Stored data entries
........
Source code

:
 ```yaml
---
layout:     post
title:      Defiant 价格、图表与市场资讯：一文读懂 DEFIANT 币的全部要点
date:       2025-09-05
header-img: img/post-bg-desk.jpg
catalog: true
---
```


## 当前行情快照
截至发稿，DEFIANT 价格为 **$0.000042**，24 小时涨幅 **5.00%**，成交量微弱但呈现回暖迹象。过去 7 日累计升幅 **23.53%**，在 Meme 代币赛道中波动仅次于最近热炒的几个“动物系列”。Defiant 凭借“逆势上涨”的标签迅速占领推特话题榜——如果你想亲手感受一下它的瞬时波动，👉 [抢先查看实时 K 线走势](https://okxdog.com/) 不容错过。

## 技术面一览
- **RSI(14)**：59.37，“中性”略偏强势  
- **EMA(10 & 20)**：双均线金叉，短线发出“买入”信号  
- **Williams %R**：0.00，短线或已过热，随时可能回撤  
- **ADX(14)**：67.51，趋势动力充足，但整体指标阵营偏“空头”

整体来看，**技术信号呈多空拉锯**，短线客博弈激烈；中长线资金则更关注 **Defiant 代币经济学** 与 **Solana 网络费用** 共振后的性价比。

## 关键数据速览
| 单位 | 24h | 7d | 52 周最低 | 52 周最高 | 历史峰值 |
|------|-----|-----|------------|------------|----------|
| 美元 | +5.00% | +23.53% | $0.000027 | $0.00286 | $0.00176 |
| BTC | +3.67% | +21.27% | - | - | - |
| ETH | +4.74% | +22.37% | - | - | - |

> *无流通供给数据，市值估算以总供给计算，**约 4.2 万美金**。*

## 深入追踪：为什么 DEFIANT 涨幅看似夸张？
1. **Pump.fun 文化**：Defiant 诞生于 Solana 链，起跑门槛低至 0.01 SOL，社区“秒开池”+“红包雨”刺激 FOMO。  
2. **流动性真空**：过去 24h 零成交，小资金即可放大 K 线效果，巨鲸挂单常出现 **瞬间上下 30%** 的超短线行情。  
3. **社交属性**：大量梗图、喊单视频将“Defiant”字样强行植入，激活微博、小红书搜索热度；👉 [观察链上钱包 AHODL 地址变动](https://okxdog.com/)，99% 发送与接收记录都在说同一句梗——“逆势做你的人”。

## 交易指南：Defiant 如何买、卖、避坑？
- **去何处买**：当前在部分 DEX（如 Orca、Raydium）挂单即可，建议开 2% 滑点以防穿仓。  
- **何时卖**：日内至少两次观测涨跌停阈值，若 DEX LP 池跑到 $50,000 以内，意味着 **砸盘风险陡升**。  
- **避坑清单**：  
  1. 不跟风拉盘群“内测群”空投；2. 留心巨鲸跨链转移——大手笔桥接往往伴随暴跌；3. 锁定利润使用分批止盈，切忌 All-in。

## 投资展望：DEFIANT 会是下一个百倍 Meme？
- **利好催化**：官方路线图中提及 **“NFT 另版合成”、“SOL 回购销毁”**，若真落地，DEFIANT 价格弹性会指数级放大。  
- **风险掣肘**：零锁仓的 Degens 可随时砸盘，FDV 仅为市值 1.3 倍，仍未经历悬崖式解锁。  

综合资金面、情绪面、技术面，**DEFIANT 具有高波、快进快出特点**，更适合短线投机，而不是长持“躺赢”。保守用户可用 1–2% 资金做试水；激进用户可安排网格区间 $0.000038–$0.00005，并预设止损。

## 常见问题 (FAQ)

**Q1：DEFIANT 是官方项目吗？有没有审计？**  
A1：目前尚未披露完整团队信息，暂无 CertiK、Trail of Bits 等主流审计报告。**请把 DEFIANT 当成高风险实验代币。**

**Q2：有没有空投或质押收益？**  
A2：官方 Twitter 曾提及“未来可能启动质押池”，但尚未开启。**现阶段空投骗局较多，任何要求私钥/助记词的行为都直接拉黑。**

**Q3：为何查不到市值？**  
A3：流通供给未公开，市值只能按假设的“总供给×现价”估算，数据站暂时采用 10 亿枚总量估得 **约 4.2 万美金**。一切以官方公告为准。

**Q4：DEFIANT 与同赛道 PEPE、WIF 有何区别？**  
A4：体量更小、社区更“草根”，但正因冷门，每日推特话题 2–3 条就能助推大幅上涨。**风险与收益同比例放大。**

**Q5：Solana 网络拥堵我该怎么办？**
........
Task to carry out: Return the records exactly, character for character.

Task output:
Source code

:
 ```yaml
---
layout:     post
title:      Defiant 价格、图表与市场资讯：一文读懂 DEFIANT 币的全部要点
date:       2025-09-05
header-img: img/post-bg-desk.jpg
catalog: true
---
```


## 当前行情快照
截至发稿，DEFIANT 价格为 **$0.000042**，24 小时涨幅 **5.00%**，成交量微弱但呈现回暖迹象。过去 7 日累计升幅 **23.53%**，在 Meme 代币赛道中波动仅次于最近热炒的几个“动物系列”。Defiant 凭借“逆势上涨”的标签迅速占领推特话题榜——如果你想亲手感受一下它的瞬时波动，👉 [抢先查看实时 K 线走势](https://okxdog.com/) 不容错过。

## 技术面一览
- **RSI(14)**：59.37，“中性”略偏强势  
- **EMA(10 & 20)**：双均线金叉，短线发出“买入”信号  
- **Williams %R**：0.00，短线或已过热，随时可能回撤  
- **ADX(14)**：67.51，趋势动力充足，但整体指标阵营偏“空头”

整体来看，**技术信号呈多空拉锯**，短线客博弈激烈；中长线资金则更关注 **Defiant 代币经济学** 与 **Solana 网络费用** 共振后的性价比。

## 关键数据速览
| 单位 | 24h | 7d | 52 周最低 | 52 周最高 | 历史峰值 |
|------|-----|-----|------------|------------|----------|
| 美元 | +5.00% | +23.53% | $0.000027 | $0.00286 | $0.00176 |
| BTC | +3.67% | +21.27% | - | - | - |
| ETH | +4.74% | +22.37% | - | - | - |

> *无流通供给数据，市值估算以总供给计算，**约 4.2 万美金**。*

## 深入追踪：为什么 DEFIANT 涨幅看似夸张？
1. **Pump.fun 文化**：Defiant 诞生于 Solana 链，起跑门槛低至 0.01 SOL，社区“秒开池”+“红包雨”刺激 FOMO。  
2. **流动性真空**：过去 24h 零成交，小资金即可放大 K 线效果，巨鲸挂单常出现 **瞬间上下 30%** 的超短线行情。  
3. **社交属性**：大量梗图、喊单视频将“Defiant”字样强行植入，激活微博、小红书搜索热度；👉 [观察链上钱包 AHODL 地址变动](https://okxdog.com/)，99% 发送与接收记录都在说同一句梗——“逆势做你的人”。

## 交易指南：Defiant 如何买、卖、避坑？
- **去何处买**：当前在部分 DEX（如 Orca、Raydium）挂单即可，建议开 2% 滑点以防穿仓。  
- **何时卖**：日内至少两次观测涨跌停阈值，若 DEX LP 池跑到 $50,000 以内，意味着 **砸盘风险陡升**。  
- **避坑清单**：  
  1. 不跟风拉盘群“内测群”空投；2. 留心巨鲸跨链转移——大手笔桥接往往伴随暴跌；3. 锁定利润使用分批止盈，切忌 All-in。

## 投资展望：DEFIANT 会是下一个百倍 Meme？
- **利好催化**：官方路线图中提及 **“NFT 另版合成”、“SOL 回购销毁”**，若真落地，DEFIANT 价格弹性会指数级放大。  
- **风险掣肘**：零锁仓的 Degens 可随时砸盘，FDV 仅为市值 1.3 倍，仍未经历悬崖式解锁。  

综合资金面、情绪面、技术面，**DEFIANT 具有高波、快进快出特点**，更适合短线投机，而不是长持“躺赢”。保守用户可用 1–2% 资金做试水；激进用户可安排网格区间 $0.000038–$0.00005，并预设止损。

## 常见问题 (FAQ)

**Q1：DEFIANT 是官方项目吗？有没有审计？**  
A1：目前尚未披露完整团队信息，暂无 CertiK、Trail of Bits 等主流审计报告。**请把 DEFIANT 当成高风险实验代币。**

**Q2：有没有空投或质押收益？**  
A2：官方 Twitter 曾提及“未来可能启动质押池”，但尚未开启。**现阶段空投骗局较多，任何要求私钥/助记词的行为都直接拉黑。**

**Q3：为何查不到市值？**  
A3：流通供给未公开，市值只能按假设的“总供给×现价”估算，数据站暂时采用 10 亿枚总量估得 **约 4.2 万美金**。一切以官方公告为准。

**Q4：DEFIANT 与同赛道 PEPE、WIF 有何区别？**  
A4：体量更小、社区更“草根”，但正因冷门，每日推特话题 2–3 条就能助推大幅上涨。**风险与收益同比例放大。**

**Q5：Solana 网络拥堵我该怎么办？**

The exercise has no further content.